(Collected data)
──────
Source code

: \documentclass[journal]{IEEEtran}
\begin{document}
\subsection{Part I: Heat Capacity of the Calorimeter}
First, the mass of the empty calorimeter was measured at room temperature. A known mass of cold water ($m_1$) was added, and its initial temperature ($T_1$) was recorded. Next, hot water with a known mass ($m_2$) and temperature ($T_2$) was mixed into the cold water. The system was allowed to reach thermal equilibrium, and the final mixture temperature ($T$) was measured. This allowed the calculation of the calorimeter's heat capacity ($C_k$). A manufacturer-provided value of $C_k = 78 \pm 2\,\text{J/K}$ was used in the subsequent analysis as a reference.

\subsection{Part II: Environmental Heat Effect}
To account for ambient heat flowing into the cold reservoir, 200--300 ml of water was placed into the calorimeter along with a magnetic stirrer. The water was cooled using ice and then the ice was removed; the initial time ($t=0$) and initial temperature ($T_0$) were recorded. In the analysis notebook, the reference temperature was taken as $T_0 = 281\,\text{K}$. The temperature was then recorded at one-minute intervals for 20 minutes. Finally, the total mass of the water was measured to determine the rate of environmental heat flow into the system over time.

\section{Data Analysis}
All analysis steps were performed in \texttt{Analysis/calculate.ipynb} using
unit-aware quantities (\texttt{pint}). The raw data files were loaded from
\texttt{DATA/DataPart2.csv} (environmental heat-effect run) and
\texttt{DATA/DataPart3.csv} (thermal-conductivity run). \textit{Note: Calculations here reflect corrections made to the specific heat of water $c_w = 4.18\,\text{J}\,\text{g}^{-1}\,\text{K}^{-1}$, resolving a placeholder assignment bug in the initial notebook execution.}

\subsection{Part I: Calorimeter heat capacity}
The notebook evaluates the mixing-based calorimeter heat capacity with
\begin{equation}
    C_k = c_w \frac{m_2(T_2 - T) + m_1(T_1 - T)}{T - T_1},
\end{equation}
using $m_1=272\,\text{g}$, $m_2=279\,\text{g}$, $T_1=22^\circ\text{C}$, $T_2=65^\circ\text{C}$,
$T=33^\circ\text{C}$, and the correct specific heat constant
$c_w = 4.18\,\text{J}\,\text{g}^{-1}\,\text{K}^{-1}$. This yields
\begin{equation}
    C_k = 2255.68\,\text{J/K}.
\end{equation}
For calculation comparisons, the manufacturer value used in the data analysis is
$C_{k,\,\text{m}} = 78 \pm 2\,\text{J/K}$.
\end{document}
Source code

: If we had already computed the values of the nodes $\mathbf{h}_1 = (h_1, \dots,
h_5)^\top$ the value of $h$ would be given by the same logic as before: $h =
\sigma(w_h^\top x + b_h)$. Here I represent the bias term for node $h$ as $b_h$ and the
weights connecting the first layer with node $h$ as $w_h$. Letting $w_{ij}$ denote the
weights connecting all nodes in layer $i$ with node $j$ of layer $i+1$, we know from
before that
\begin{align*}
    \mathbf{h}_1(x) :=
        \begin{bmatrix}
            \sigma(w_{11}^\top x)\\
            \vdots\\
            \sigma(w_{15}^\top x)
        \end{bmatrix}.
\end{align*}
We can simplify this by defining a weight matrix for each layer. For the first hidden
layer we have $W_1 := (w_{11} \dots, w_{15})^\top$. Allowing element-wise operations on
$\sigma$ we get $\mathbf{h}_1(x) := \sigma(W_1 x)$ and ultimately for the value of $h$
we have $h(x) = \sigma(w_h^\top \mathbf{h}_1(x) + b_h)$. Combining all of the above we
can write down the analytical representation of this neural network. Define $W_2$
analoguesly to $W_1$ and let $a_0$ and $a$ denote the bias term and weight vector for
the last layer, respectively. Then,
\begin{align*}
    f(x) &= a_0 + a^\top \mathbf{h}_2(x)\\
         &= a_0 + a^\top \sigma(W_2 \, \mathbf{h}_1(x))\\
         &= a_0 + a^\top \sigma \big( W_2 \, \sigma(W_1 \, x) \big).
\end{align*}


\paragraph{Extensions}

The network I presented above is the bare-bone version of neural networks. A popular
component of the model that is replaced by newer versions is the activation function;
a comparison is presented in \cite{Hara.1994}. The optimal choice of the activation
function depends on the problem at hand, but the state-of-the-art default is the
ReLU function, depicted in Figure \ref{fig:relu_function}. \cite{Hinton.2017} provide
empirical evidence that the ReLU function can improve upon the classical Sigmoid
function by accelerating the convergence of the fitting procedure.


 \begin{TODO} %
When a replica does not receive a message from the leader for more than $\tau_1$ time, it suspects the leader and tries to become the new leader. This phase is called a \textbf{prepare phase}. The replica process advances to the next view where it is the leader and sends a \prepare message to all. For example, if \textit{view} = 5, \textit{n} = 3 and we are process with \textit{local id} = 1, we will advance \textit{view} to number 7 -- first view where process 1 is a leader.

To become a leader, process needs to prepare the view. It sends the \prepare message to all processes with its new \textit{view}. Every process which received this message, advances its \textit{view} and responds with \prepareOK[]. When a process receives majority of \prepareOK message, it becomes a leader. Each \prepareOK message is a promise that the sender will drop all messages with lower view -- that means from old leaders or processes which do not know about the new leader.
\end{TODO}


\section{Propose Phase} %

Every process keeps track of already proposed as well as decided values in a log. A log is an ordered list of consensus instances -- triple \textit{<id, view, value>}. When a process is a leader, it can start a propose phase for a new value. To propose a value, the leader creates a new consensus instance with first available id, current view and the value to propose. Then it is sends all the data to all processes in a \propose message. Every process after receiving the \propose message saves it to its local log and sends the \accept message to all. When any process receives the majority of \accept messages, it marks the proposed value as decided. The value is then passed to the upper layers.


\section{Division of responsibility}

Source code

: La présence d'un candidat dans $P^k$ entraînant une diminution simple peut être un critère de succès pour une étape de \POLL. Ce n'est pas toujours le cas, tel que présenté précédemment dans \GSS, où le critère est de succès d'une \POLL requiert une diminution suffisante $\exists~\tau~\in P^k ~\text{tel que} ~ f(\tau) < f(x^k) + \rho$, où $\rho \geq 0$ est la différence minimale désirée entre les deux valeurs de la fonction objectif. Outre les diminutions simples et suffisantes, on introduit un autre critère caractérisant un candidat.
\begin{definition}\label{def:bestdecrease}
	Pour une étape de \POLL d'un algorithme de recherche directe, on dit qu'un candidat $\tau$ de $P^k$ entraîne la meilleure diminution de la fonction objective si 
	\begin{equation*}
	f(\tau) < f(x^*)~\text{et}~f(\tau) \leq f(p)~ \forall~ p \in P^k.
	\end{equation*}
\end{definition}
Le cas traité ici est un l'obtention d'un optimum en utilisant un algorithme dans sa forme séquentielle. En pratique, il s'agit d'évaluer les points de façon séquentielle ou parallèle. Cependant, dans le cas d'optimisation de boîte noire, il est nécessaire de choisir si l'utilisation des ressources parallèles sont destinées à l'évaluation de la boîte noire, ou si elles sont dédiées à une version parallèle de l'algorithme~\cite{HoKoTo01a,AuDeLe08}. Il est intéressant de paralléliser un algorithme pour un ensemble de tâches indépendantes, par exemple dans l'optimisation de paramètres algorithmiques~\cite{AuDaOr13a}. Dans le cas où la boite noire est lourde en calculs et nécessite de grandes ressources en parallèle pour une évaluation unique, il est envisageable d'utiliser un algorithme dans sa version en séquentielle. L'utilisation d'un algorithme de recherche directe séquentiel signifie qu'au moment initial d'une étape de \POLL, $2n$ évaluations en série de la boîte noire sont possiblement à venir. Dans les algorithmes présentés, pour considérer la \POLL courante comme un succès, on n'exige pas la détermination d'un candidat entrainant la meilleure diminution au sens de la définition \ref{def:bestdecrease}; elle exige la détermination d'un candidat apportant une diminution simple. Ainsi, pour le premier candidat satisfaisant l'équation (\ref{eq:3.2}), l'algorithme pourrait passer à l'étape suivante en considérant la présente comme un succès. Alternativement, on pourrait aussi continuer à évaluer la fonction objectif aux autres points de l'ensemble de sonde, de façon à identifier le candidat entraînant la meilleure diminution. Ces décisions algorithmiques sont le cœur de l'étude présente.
──────
PROBLEM DETAILS:
Each line in the entries above, starting at the line with "a comparison is" and ending at the line with "ReLU function, depicted", is to be printed exactly, and only those lines.

COMPLETED TASK:
a comparison is presented in \cite{Hara.1994}. The optimal choice of the activation
function depends on the problem at hand, but the state-of-the-art default is the
ReLU function, depicted in Figure \ref{fig:relu_function}. \cite{Hinton.2017} provide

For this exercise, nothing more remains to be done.